I want peace and order so I voted ‘yes’ without reading the draft charter
Taweechai K, a 63-year-old retired engineer, said that he approved both questions because he wants to have a constitution as soon as possible and “I don’t want to waste time drafting a new one”.
“After the charter is done, we can do other important things. Or else we have to move back and forth like this,” Taweechai said.
Taweechai added that he never read the full draft since he never received it so he based his judgement on news from TV and the internet. He also saw the climate of discussion during the pre-referendum period as chaos which he wants to eliminate by passing the constitution.
“What I’ve seen is mostly chaos. One side keeps supporting the draft while another keeps condemning it. As the referendum drew closer, the climate of conflict was very intense. But after the “Yes Vote” won, everything is silent. What if it was rejected? We would have to draft a new one and the conflict would continue,” Taweechai stated.
I like the junta administration so I voted ‘yes’

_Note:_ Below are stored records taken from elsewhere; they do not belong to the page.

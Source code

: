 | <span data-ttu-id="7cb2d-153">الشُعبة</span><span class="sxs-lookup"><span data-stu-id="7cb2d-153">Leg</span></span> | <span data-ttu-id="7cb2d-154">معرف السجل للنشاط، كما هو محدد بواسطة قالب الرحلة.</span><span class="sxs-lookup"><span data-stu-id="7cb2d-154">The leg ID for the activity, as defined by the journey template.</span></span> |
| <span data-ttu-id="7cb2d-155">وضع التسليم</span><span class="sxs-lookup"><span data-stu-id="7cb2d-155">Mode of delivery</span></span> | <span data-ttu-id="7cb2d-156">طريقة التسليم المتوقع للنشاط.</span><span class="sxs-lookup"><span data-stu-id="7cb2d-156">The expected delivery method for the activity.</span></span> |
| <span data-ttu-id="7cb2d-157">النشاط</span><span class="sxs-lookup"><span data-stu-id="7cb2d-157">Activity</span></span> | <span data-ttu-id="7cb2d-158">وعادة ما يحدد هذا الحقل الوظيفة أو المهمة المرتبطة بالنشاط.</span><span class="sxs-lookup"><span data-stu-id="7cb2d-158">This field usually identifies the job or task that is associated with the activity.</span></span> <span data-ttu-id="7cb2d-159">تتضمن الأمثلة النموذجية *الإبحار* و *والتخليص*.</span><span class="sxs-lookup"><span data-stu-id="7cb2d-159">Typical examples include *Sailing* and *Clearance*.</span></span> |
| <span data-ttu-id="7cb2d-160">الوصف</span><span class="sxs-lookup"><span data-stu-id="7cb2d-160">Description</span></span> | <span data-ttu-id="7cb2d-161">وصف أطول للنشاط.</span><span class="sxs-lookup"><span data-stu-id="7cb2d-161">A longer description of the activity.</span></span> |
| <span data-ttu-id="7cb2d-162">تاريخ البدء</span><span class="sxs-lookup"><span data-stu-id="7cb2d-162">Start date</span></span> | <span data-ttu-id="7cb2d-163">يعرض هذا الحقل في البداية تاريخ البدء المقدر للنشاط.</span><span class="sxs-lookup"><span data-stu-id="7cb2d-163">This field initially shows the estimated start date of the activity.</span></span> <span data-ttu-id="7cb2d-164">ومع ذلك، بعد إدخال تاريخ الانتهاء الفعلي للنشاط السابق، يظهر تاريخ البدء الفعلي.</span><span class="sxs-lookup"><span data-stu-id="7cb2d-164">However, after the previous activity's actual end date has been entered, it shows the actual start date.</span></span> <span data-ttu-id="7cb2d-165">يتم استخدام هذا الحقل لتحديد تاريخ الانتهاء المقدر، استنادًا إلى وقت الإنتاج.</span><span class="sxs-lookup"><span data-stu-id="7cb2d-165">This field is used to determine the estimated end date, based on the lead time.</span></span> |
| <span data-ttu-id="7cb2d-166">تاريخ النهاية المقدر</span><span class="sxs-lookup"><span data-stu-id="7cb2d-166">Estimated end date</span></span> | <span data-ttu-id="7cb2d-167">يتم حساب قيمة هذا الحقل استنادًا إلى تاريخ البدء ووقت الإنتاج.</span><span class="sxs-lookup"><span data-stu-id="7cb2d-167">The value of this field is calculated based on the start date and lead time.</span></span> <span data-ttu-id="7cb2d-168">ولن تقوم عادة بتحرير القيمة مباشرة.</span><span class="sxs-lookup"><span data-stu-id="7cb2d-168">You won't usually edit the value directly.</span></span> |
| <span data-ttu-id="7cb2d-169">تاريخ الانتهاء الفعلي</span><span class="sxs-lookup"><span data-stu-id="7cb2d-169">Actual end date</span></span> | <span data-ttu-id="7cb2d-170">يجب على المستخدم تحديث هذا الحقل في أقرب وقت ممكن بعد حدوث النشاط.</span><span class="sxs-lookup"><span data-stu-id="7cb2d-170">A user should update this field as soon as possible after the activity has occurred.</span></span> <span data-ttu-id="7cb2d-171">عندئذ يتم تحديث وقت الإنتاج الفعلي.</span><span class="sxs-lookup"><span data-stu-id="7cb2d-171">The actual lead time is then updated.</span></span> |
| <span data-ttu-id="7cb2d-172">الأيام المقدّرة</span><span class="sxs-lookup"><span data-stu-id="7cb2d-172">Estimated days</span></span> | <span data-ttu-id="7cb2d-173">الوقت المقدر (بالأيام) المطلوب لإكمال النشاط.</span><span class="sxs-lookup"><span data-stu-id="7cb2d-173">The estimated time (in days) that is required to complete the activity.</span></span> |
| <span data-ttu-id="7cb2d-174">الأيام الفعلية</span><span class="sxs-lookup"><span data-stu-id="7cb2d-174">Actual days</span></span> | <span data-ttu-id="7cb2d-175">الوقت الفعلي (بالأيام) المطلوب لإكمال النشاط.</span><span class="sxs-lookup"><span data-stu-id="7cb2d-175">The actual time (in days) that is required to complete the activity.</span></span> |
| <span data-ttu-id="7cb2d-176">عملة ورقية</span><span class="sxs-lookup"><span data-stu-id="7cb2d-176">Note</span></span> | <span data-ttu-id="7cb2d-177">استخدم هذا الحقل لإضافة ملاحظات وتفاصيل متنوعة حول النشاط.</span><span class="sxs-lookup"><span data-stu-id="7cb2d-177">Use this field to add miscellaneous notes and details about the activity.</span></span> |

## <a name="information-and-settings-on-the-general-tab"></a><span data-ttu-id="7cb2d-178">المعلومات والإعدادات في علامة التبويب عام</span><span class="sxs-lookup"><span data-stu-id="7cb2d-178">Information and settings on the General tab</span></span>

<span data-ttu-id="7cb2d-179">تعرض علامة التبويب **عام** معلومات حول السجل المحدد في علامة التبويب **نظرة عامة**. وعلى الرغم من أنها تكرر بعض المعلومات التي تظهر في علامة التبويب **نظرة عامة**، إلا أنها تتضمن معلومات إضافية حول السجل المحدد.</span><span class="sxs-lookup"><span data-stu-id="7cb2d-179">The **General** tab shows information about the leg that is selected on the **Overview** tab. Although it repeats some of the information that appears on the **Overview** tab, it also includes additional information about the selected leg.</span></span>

Many ‘Yes’ voters revealed to Prachatai that they approved the draft charter just because they like the junta administration, regardless of the content of the draft. Arm (pseudonym), a 27-year-old broker who voted ‘Yes’ for both questions, said that he liked the overall work of the NCPO since he felt that the country is more peaceful compared to the period before the junta staged the coup in 2014, adding that the junta has boosted the country’s economy fairly well.

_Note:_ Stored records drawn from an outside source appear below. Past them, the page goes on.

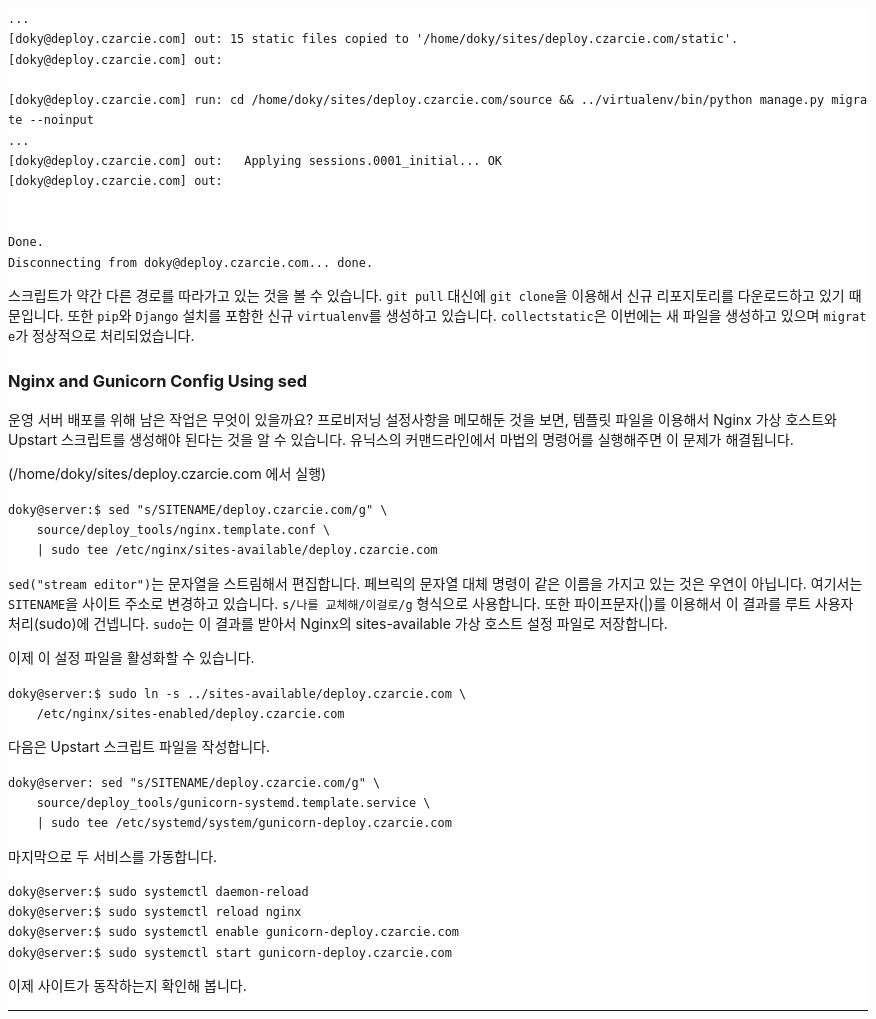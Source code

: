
 ```
...
[doky@deploy.czarcie.com] out: 15 static files copied to '/home/doky/sites/deploy.czarcie.com/static'.
[doky@deploy.czarcie.com] out:

[doky@deploy.czarcie.com] run: cd /home/doky/sites/deploy.czarcie.com/source && ../virtualenv/bin/python manage.py migrate --noinput
...
[doky@deploy.czarcie.com] out:   Applying sessions.0001_initial... OK
[doky@deploy.czarcie.com] out:


Done.
Disconnecting from doky@deploy.czarcie.com... done.
```

스크립트가 약간 다른 경로를 따라가고 있는 것을 볼 수 있습니다. `git pull` 대신에  `git clone`을 이용해서 신규 리포지토리를 다운로드하고 있기 때문입니다. 또한 `pip`와 `Django` 설치를 포함한 신규 `virtualenv`를 생성하고 있습니다. `collectstatic`은 이번에는 새 파일을 생성하고 있으며 `migrate`가 정상적으로 처리되었습니다.

### Nginx and Gunicorn Config Using sed
운영 서버 배포를 위해 남은 작업은 무엇이 있을까요? 프로비저닝 설정사항을 메모해둔 것을 보면, 템플릿 파일을 이용해서 Nginx 가상 호스트와 Upstart 스크립트를 생성해야 된다는 것을 알 수 있습니다. 유닉스의 커맨드라인에서 마법의 명령어를 실행해주면 이 문제가 해결됩니다.

(/home/doky/sites/deploy.czarcie.com 에서 실행)

```
doky@server:$ sed "s/SITENAME/deploy.czarcie.com/g" \
    source/deploy_tools/nginx.template.conf \
    | sudo tee /etc/nginx/sites-available/deploy.czarcie.com
```
`sed("stream editor")`는 문자열을 스트림해서 편집합니다. 페브릭의 문자열 대체 명령이 같은 이름을 가지고 있는 것은 우연이 아닙니다. 여기서는 `SITENAME`을 사이트 주소로 변경하고 있습니다. `s/나를 교체해/이걸로/g` 형식으로 사용합니다. 또한 파이프문자(|)를 이용해서 이 결과를 루트 사용자 처리(sudo)에 건넵니다. `sudo`는 이 결과를 받아서 Nginx의 sites-available 가상 호스트 설정 파일로 저장합니다.

이제 이 설정 파일을 활성화할 수 있습니다.

```
doky@server:$ sudo ln -s ../sites-available/deploy.czarcie.com \
    /etc/nginx/sites-enabled/deploy.czarcie.com
```
다음은 Upstart 스크립트 파일을 작성합니다.

```
doky@server: sed "s/SITENAME/deploy.czarcie.com/g" \
    source/deploy_tools/gunicorn-systemd.template.service \
    | sudo tee /etc/systemd/system/gunicorn-deploy.czarcie.com
```
마지막으로 두 서비스를 가동합니다.

```
doky@server:$ sudo systemctl daemon-reload
doky@server:$ sudo systemctl reload nginx
doky@server:$ sudo systemctl enable gunicorn-deploy.czarcie.com
doky@server:$ sudo systemctl start gunicorn-deploy.czarcie.com
```
이제 사이트가 동작하는지 확인해 봅니다.

---

[^scala]: 앞에서 본 os.path.join 명령을 사용하지 않고, `%s`를 이용해서 수동으로 경로를 만든 이유는 path.join 을 윈도우에서 실행하면 백슬래시를 이용하기 때문에, 서버에서 필요한 것은 일반 슬래시입니다.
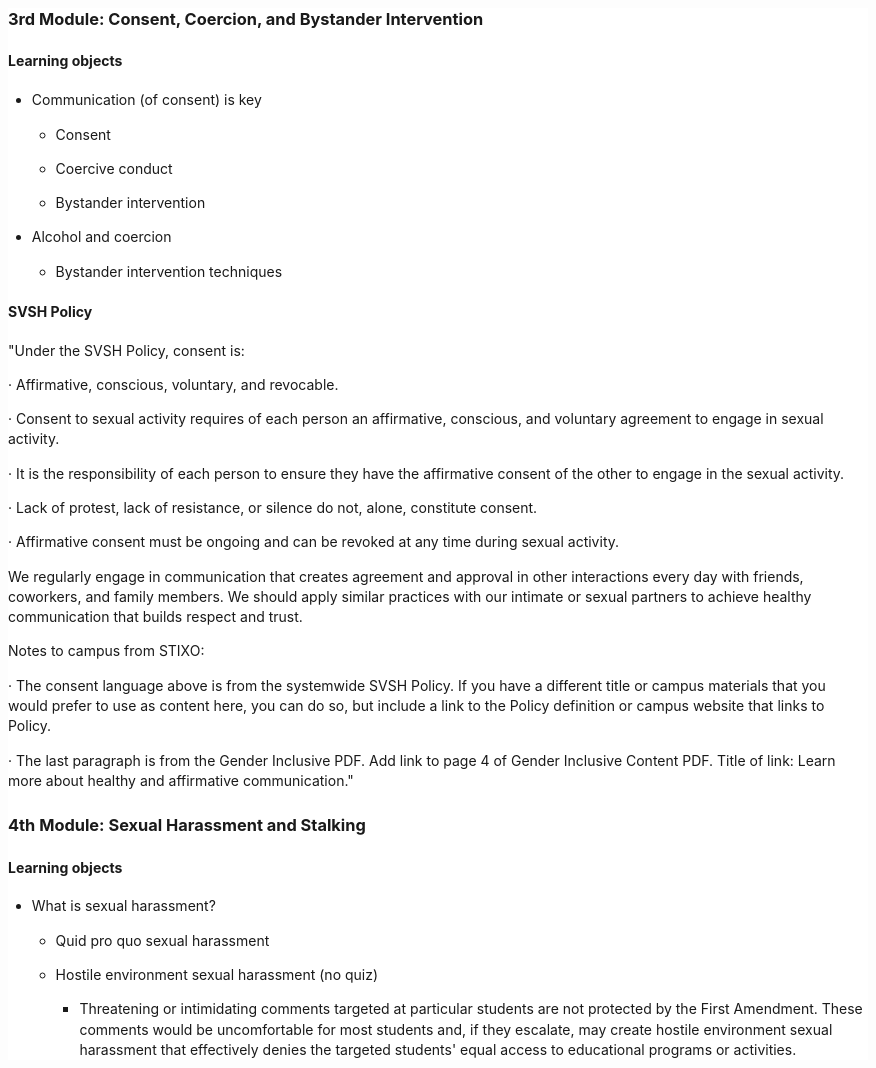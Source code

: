 ### 3rd Module: Consent, Coercion, and Bystander Intervention

#### Learning objects

- Communication (of consent) is key 

	- Consent

	- Coercive conduct

	- Bystander intervention 

- Alcohol and coercion 

	- Bystander intervention techniques

#### SVSH Policy

"Under the SVSH Policy, consent is:

· Affirmative, conscious, voluntary, and revocable. 

· Consent to sexual activity requires of each person an affirmative, conscious, and voluntary agreement to engage in sexual activity. 

· It is the responsibility of each person to ensure they have the affirmative consent of the other to engage in the sexual activity. 

· Lack of protest, lack of resistance, or silence do not, alone, constitute consent. 

· Affirmative consent must be ongoing and can be revoked at any time during sexual activity. 

We regularly engage in communication that creates agreement and approval in other interactions every day with friends, coworkers, and family members. We should apply similar practices with our intimate or sexual partners to achieve healthy communication that builds respect and trust.

Notes to campus from STIXO: 

· The consent language above is from the systemwide SVSH Policy. If you have a different title or campus materials that you would prefer to use as content here, you can do so, but include a link to the Policy definition or campus website that links to Policy.

· The last paragraph is from the Gender Inclusive PDF. Add link to page 4 of Gender Inclusive Content PDF. Title of link: Learn more about healthy and affirmative communication."

### 4th Module: Sexual Harassment and Stalking

#### Learning objects

- What is sexual harassment? 

	- Quid pro quo sexual harassment 

	- Hostile environment sexual harassment (no quiz)

		- Threatening or intimidating comments targeted at particular students are not protected by the First Amendment. These comments would be uncomfortable for most students and, if they escalate, may create hostile environment sexual harassment that effectively denies the targeted students' equal access to educational programs or activities.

“As I work in financial sector, I have to closely follow the economic situation and found that the country’s economy, as well as the stock market, is gradually getting better. Everything it has done is tangible,” Arm said. “I didn’t read the whole draft but just summaries. I can’t remember where they came from but they were more comprehensible. The documents said the draft gives a lot of privileges to the people.”
He also hoped that the junta would strictly follow the country’s roadmap to move the country into a better situation.

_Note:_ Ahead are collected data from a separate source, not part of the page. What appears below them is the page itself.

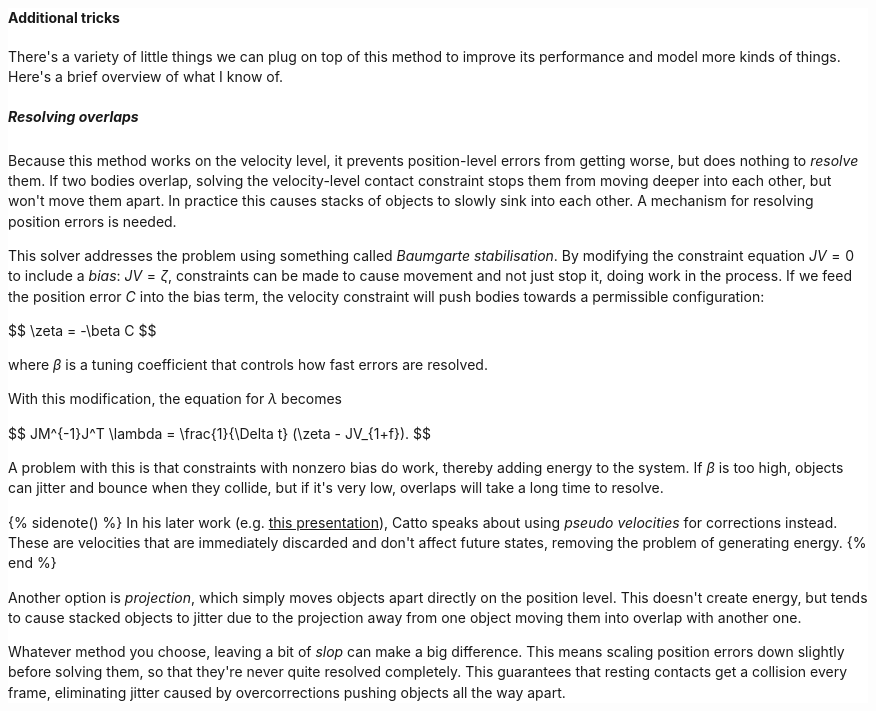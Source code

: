 #### Additional tricks

There's a variety of little things we can plug on top of this method to improve
its performance and model more kinds of things. Here's a brief overview of what
I know of.

##### **Resolving overlaps**

Because this method works on the velocity level, it prevents position-level
errors from getting worse, but does nothing to _resolve_ them. If two bodies
overlap, solving the velocity-level contact constraint stops them from moving
deeper into each other, but won't move them apart. In practice this causes
stacks of objects to slowly sink into each other. A mechanism for resolving
position errors is needed.

This solver addresses the problem using something called _Baumgarte
stabilisation_. By modifying the constraint equation $JV = 0$ to include a
_bias_: $JV = \zeta$, constraints can be made to cause movement and not just
stop it, doing work in the process. If we feed the position error $C$ into the
bias term, the velocity constraint will push bodies towards a permissible
configuration:

<p>$$
  \zeta = -\beta C
$$</p>

where $\beta$ is a tuning coefficient that controls how fast errors are resolved.

With this modification, the equation for $\lambda$ becomes

<p>$$
JM^{-1}J^T \lambda = \frac{1}{\Delta t} (\zeta - JV_{1+f}).
$$</p>

A problem with this is that constraints with nonzero bias do work, thereby
adding energy to the system. If $\beta$ is too high, objects can jitter and
bounce when they collide, but if it's very low, overlaps will take a long time
to resolve.

{% sidenote() %}
In his later work (e.g. [this presentation][cat14]), Catto speaks about
using _pseudo velocities_ for corrections instead. These are velocities that
are immediately discarded and don't affect future states, removing the
problem of generating energy.
{% end %}

Another option is _projection_, which simply moves objects apart directly on
the position level. This doesn't create energy, but tends to cause stacked
objects to jitter due to the projection away from one object moving them into
overlap with another one.

Whatever method you choose, leaving a bit of _slop_ can make a big difference.
This means scaling position errors down slightly before solving them, so that
they're never quite resolved completely. This guarantees that resting contacts
get a collision every frame, eliminating jitter caused by overcorrections
pushing objects all the way apart.


[cat05]: https://www.gamedevs.org/uploads/iterative-dynamics-with-temporal-coherence.pdf
[cat11]: https://box2d.org/files/ErinCatto_SoftConstraints_GDC2011.pdf
[cat14]: https://box2d.org/files/ErinCatto_UnderstandingConstraints_GDC2014.pdf
[tam15]: http://www.mft-spirit.nl/files/MTamis_Constraints.pdf
[mhhr06]: https://matthias-research.github.io/pages/publications/posBasedDyn.pdf
[mmc17]: https://matthias-research.github.io/pages/publications/XPBD.pdf
[m-et-al19]: https://matthias-research.github.io/pages/publications/smallsteps.pdf
[mmcjk20]: https://matthias-research.github.io/pages/publications/PBDBodies.pdf
[2mp-vid]: https://www.youtube.com/watch?v=F0QwAhUnpr4
[starframe]: https://github.com/MoleTrooper/starframe/
[cattotwit]: https://twitter.com/erin_catto
[box2d]: https://box2d.org/
[box2dpub]: https://box2d.org/publications/
[pgs-src]: https://github.com/MoleTrooper/starframe/blob/89953322eedcb491815aa6f6115797f9cca78d0a/src/physics/constraint.rs#L315
[pgs-src-tick]: https://github.com/MoleTrooper/starframe/blob/89953322eedcb491815aa6f6115797f9cca78d0a/src/physics.rs#L152
[si-src]: https://github.com/MoleTrooper/starframe/blob/3db52efa10a8c505fe352d9bc57f70ce00fea45a/src/physics/constraint/solver.rs#L71
[xpbd-src]: https://github.com/MoleTrooper/starframe/blob/master/src/physics.rs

“From now on, I want to see the country step forward to a better place. The government must not be corrupt and keep its promise. Don’t just talk the talk but never walk the walk.”
I hate corruption so I favour the draft charter
While most ‘yes’ voters did not apparently consider the content of the draft as a major concern in the referendum, some of them did take it as the biggest factor in their judgment. Nat (surname withheld), a 44-year-old IT company executive, told Prachatai that the main reason she voted in favour of the junta’s draft is that it will seriously eliminate corruption from Thailand’s politics.
“I like Articles 235, 125 and 98. I can’t remember the exact wordings but they will prohibit politicians who have ever been guilty of corruption from running in an election. I see these articles as concrete and solid efforts to eliminate corruption,” Nat said.
She admitted to Prachatai that she has not read the entire draft yet but she believes what her guru told her.
“I have a relative, who is a legal expert working in the justice system, as my guru. He told me that this draft is better than the previous charter in term of eliminating corruption,” Nat stated. “I didn’t read the entire draft but I just focussed on hot issues. I’ve received some materials but my judgment was mostly based on my guru’s comments.”